The Apostles Paul and Peter exhort us believers to make hospitality a normal practice of life. “Share with God’s people who are in need. Practice hospitality.” (Romans 12:13). “Offer hospitality to one another without grumbling” (1 Peter 4:9).
Interestingly, the Greek word for hospitality literally means, “love of strangers or guests.” The book of III John is a thank you letter from the Apostle John to his dear friend and Christian brother, Gaius. John thanks Gaius for showing hospitality to strangers in need – traveling missionaries who needed help.
Hospitality gets confused with entertainment. Karen Mains made the following differentiation between hospitality and entertainment in her book, Open Heart, Open Home.
Entertaining says, “I want to impress you with my home, my clever decorating, my cooking.”
Hospitality, seeking to minister, says, “This home, this apartment, is a gift from my Master. I use it as He desires.” Hospitality aims to serve.
Entertaining puts things before people. “As soon as I get the house finished, the living room decorated, my housecleaning done – then I will start inviting people.”
Hospitality puts people first. “No furniture – we’ll eat on the floor!” “The decorating may never get done – you come anyway.” “The house is a mess – but you are friends – come home with us.”
Entertaining subtly declares, “This home is mine, an expression of my personality. Look, please, and admire.”
Hospitality whispers, “What is mine is yours.”
Practicing hospitality puts people before things with the motivation, “I don’t want to impress you but I want to serve you.” Entertaining puts things before people with the underlying message, “I want to impress you with my beautiful home, clever decorating, and my gourmet cooking.”

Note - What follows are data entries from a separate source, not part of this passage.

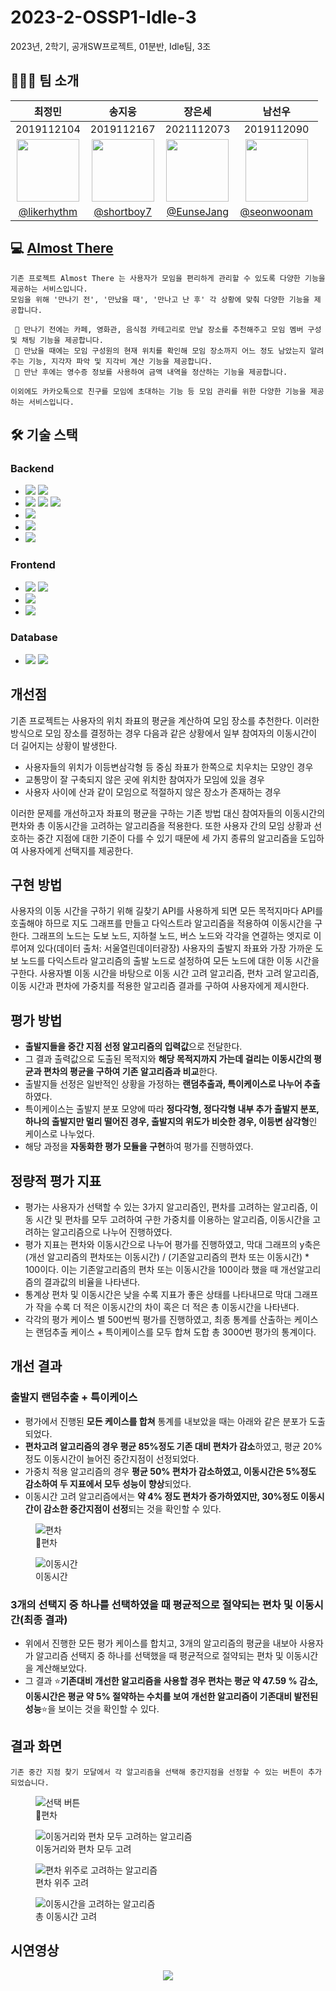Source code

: # 2023-2-OSSP1-Idle-3
2023년, 2학기, 공개SW프로젝트, 01분반, Idle팀, 3조

## 🧑🏻‍💻 팀 소개
|최정민|송지웅|장은세|남선우|
|:-:|:-:|:-:|:-:|
|2019112104|2019112167|2021112073|2019112090|
|<img src="https://avatars.githubusercontent.com/u/89333351?v=4" width="100px" />|<img src="https://avatars.githubusercontent.com/u/55657581?v=4" width="100px" />|<img src="https://avatars.githubusercontent.com/u/113760409?v=4" width="100px" />|<img src="https://avatars.githubusercontent.com/u/74304338?v=4" width="100px" />|
|[@likerhythm](https://github.com/likerhythm)|[@shortboy7](https://github.com/shortboy7)|[@EunseJang](https://github.com/EunseJang)|[@seonwoonam](https://github.com/seonwoonam)|


## 💻 [Almost There](https://github.com/JiKangHun/AlmostThere/tree/develop)
```
기존 프로젝트 Almost There 는 사용자가 모임을 편리하게 관리할 수 있도록 다양한 기능을 제공하는 서비스입니다.
모임을 위해 '만나기 전', '만났을 때', '만나고 난 후' 각 상황에 맞춰 다양한 기능을 제공합니다.

 🔸 만나기 전에는 카페, 영화관, 음식점 카테고리로 만날 장소를 추천해주고 모임 멤버 구성 및 채팅 기능을 제공합니다.
 🔸 만났을 때에는 모임 구성원의 현재 위치를 확인해 모임 장소까지 어느 정도 남았는지 알려주는 기능, 지각자 파악 및 지각비 계산 기능을 제공합니다.
 🔸 만난 후에는 영수증 정보를 사용하여 금액 내역을 정산하는 기능을 제공합니다.

이외에도 카카오톡으로 친구를 모임에 초대하는 기능 등 모임 관리를 위한 다양한 기능을 제공하는 서비스입니다.
```

## 🛠️ 기술 스택
### Backend

- <img src="https://img.shields.io/badge/Spring Boot 2.7.9-6DB33F?style=flat-square&logo=SpringBoot&logoColor=white"/> <img src="https://img.shields.io/badge/Spring Data JPA-6DB33F?style=flat-square&logo=&logoColor=white"/>
- <img src="https://img.shields.io/badge/Spring Security-6DB33F?style=flat-square&logo=SpringSecurity&logoColor=white"/> <img src="https://img.shields.io/badge/OAuth-000000?style=flat-square&logo=&logoColor=white"/> <img src="https://img.shields.io/badge/JWT-000000?style=flat-square&logo=&logoColor=white"/>
- <img src="https://img.shields.io/badge/WebSocket-FF6C37?style=flat-square&logo=WebSocke" />
- <img src="https://img.shields.io/badge/Intellij IDEA-0052CC?style=flat-square&logo=Intellij IDEA&logoColor=white"/>
- <img src="https://img.shields.io/badge/Postman-FF6C37?style=flat-square&logo=Postman&logoColor=white"/>

### Frontend

- <img src="https://img.shields.io/badge/Vue.js 2.6.14-4FC08D?style=flat-square&logo=Vue.js&logoColor=white"/> <img src="https://img.shields.io/badge/Vuex-4FC08D?style=flat-square&logo=&logoColor=white"/>
- <img src="https://img.shields.io/badge/Vuetify 2.6.14-8041D9?style=flat-square&logo=Vuetify&logoColor=white"/>
- <img src="https://img.shields.io/badge/Visual Studio Code-1867C0?style=flat-square&logo=Visual Studio Code&logoColor=white"/>

### Database

- <img src="https://img.shields.io/badge/MySQL-4479A1?style=flat-square&logo=MySQL&logoColor=white"/> <img src="https://img.shields.io/badge/Redis-DC382D?style=flat-square&logo=&logoColor=white"/>


## 개선점

기존 프로젝트는 사용자의 위치 좌표의 평균을 계산하여 모임 장소를 추천한다.
이러한 방식으로 모임 장소를 결정하는 경우 다음과 같은 상황에서 일부 참여자의 이동시간이 더 길어지는 상황이 발생한다.

 - 사용자들의 위치가 이등변삼각형 등 중심 좌표가 한쪽으로 치우치는 모양인 경우
 - 교통망이 잘 구축되지 않은 곳에 위치한 참여자가 모임에 있을 경우
 - 사용자 사이에 산과 같이 모임으로 적절하지 않은 장소가 존재하는 경우
   
이러한 문제를 개선하고자 좌표의 평균을 구하는 기존 방법 대신 참여자들의 이동시간의 편차와 총 이동시간을 고려하는 알고리즘을 적용한다.
또한 사용자 간의 모임 상황과 선호하는 중간 지점에 대한 기준이 다를 수 있기 때문에 세 가지 종류의 알고리즘을 도입하여 사용자에게 선택지를 제공한다.

## 구현 방법

사용자의 이동 시간을 구하기 위해 길찾기 API를 사용하게 되면 모든 목적지마다 API를 호출해야 하므로 지도 그래프를 만들고 다익스트라 알고리즘을 적용하여 이동시간을 구한다.
그래프의 노드는 도보 노드, 지하철 노드, 버스 노드와 각각을 연결하는 엣지로 이루어져 있다(데이터 출처: 서울열린데이터광장)
사용자의 출발지 좌표와 가장 가까운 도보 노드를 다익스트라 알고리즘의 출발 노드로 설정하여 모든 노드에 대한 이동 시간을 구한다.
사용자별 이동 시간을 바탕으로 이동 시간 고려 알고리즘, 편차 고려 알고리즘, 이동 시간과 편차에 가중치를 적용한 알고리즘 결과를 구하여 사용자에게 제시한다.

## 평가 방법

- **출발지들을 중간 지점 선정 알고리즘의 입력값**으로 전달한다. 
- 그 결과 출력값으로 도출된 목적지와 **해당 목적지까지 가는데 걸리는 이동시간의 평균과 편차의 평균을 구하여 기존 알고리즘과 비교**한다.
- 출발지들 선정은 일반적인 상황을 가정하는 **랜덤추출과, 특이케이스로 나누어 추출**하였다.
- 특이케이스는 출발지 분포 모양에 따라 **정다각형, 정다각형 내부 추가 출발지 분포, 하나의 출발지만 멀리 떨어진 경우, 출발지의 위도가 비슷한 경우, 이등변 삼각형**인 케이스로 나누었다.
- 해당 과정을 **자동화한 평가 모듈을 구현**하여 평가를 진행하였다.

## 정량적 평가 지표

- 평가는 사용자가 선택할 수 있는 3가지 알고리즘인, 편차를 고려하는 알고리즘, 이동 시간 및 편차를 모두 고려하여 구한 가중치를 이용하는 알고리즘, 이동시간을 고려하는 알고리즘으로 나누어 진행하였다.
- 평가 지표는 편차와 이동시간으로 나누어 평가를 진행하였고, 막대 그래프의 y축은 (개선 알고리즘의 편차또는 이동시간) / (기존알고리즘의 편차 또는 이동시간) * 100이다. 이는 기존알고리즘의 편차 또는 이동시간을 100이라 했을 때 개선알고리즘의 결과값의 비율을 나타낸다.
- 통계상 편차 및 이동시간은 낮을 수록 지표가 좋은 상태를 나타내므로 막대 그래프가 작을 수록 더 적은 이동시간의 차이 혹은 더 적은 총 이동시간을 나타낸다.
- 각각의 평가 케이스 별 500번씩 평가를 진행하였고, 최종 통계를 산출하는 케이스는 랜덤추출 케이스 + 특이케이스를 모두 합쳐 도합 총 3000번 평가의 통계이다.


## 개선 결과

### 출발지 랜덤추출 + 특이케이스
- 평가에서 진행된 **모든 케이스를 합쳐** 통계를 내보았을 때는 아래와 같은 분포가 도출되었다.
- **편차고려 알고리즘의 경우 평균 85%정도 기존 대비 편차가 감소**하였고, 평균 20%정도 이동시간이 늘어진 중간지점이 선정되었다.
- 가중치 적용 알고리즘의 경우 **평균 50% 편차가 감소하였고, 이동시간은 5%정도 감소하여 두 지표에서 모두 성능이 향상**되었다.
- 이동시간 고려 알고리즘에서는 **약 4% 정도 편차가 증가하였지만, 30%정도 이동시간이 감소한 중간지점이 선정**되는 것을 확인할 수 있다.
  
<p float="left">
 <figure>
   <img src="img/resultStd.png" alt="편차">
   <figcaption>편차</figcaption>
 </figure>
 
 <figure>
   <img src="img/resultTime.png" alt="이동시간">
   <figcaption>이동시간</figcaption>
 </figure>
</p>

### 3개의 선택지 중 하나를 선택하였을 때 평균적으로 절약되는 편차 및 이동시간(최종 결과)
- 위에서 진행한 모든 평가 케이스를 합치고, 3개의 알고리즘의 평균을 내보아 사용자가 알고리즘 선택지 중 하나를 선택했을 때 평균적으로 절약되는 편차 및 이동시간을 계산해보았다.
- 그 결과 ⭐**기존대비 개선한 알고리즘을 사용할 경우 편차는 평균 약 47.59 % 감소, 이동시간은 평균 약 5% 절약하는 수치를 보여 개선한 알고리즘이 기존대비 발전된 성능**⭐을 보이는 것을 확인할 수 있다.

## 결과 화면

```
기존 중간 지점 찾기 모달에서 각 알고리즘을 선택해 중간지점을 선정할 수 있는 버튼이 추가되었습니다.
```
<p float="left">
 <figure>
   <img src="img/mainUI1.png" alt="선택 버튼">
   <figcaption>편차</figcaption>
 </figure>
 
 <figure>
   <img src="img/mainUI2.png" alt="이동거리와 편차 모두 고려하는 알고리즘">
   <figcaption>이동거리와 편차 모두 고려</figcaption>
 </figure>

  <figure>
   <img src="img/mainUI3.png" alt="편차 위주로 고려하는 알고리즘">
   <figcaption>편차 위주 고려</figcaption>
  </figure>

  <figure>
   <img src="img/mainUI5.png" alt=" 이동시간을 고려하는 알고리즘">
   <figcaption>총 이동시간 고려</figcaption>
  </figure>
</p>

## 시연영상
<p align="center">
  <img src = "https://github.com/CSID-DGU/2023-2-OSSP1-Idle-3/assets/55657581/411b5370-b75e-4f0a-8e0e-1bc34386005a">  
</p>
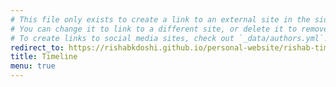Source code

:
 ```yaml
---
# This file only exists to create a link to an external site in the sidebar.
# You can change it to link to a different site, or delete it to remove the "Documentation" link.
# To create links to social media sites, check out `_data/authors.yml`!
redirect_to: https://rishabkdoshi.github.io/personal-website/rishab-timeline/
title: Timeline
menu: true
---
```

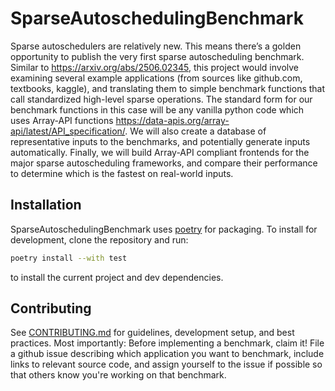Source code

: # SparseAutoschedulingBenchmark

Sparse autoschedulers are relatively new. This means there’s a golden opportunity to publish the very first sparse autoscheduling benchmark. Similar to https://arxiv.org/abs/2506.02345, this project would involve examining several example applications (from sources like github.com, textbooks, kaggle), and translating them to simple benchmark functions that call standardized high-level sparse operations. The standard form for our benchmark functions in this case will be any vanilla python code which uses Array-API functions https://data-apis.org/array-api/latest/API_specification/. We will also create a database of representative inputs to the benchmarks, and potentially generate inputs automatically. Finally, we will build Array-API compliant frontends for the major sparse autoscheduling frameworks, and compare their performance to determine which is the fastest on real-world inputs.

## Installation

SparseAutoschedulingBenchmark uses [poetry](https://python-poetry.org/) for packaging. To install for
development, clone the repository and run:
```bash
poetry install --with test
```
to install the current project and dev dependencies.

## Contributing
See [CONTRIBUTING.md](CONTRIBUTING.md) for guidelines, development setup, and best practices. Most importantly: Before implementing a benchmark, claim it! File a github issue describing which application you want to benchmark, include links to relevant source code, and assign yourself to the issue if possible so that others know you're working on that benchmark.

With the focus on the guests, hospitality does everything with no thought of reward, but takes pleasure in the joy of giving, doing, loving, serving. With the focus on the hosts, entertaining looks for payment; words of praise, return invitation, esteem in eyes of friends and neighbors.
With the confusion between hospitality and entertainment, it’s easy to see what a burden entertaining can be. On the other hand, there is great freedom in inviting folks over to experience life as you normally live it. It’s real; it’s relaxed; it’s liberating. “Come on over & eat dinner with us. We were planning on Beanie Weenies and Mac ‘n Cheese. We have plenty for everyone.”
To whom can you practice hospitality? What are the ways you can imagine us showing hospitality – “love of strangers and guests” – at WCPC… at work… in your neighborhood?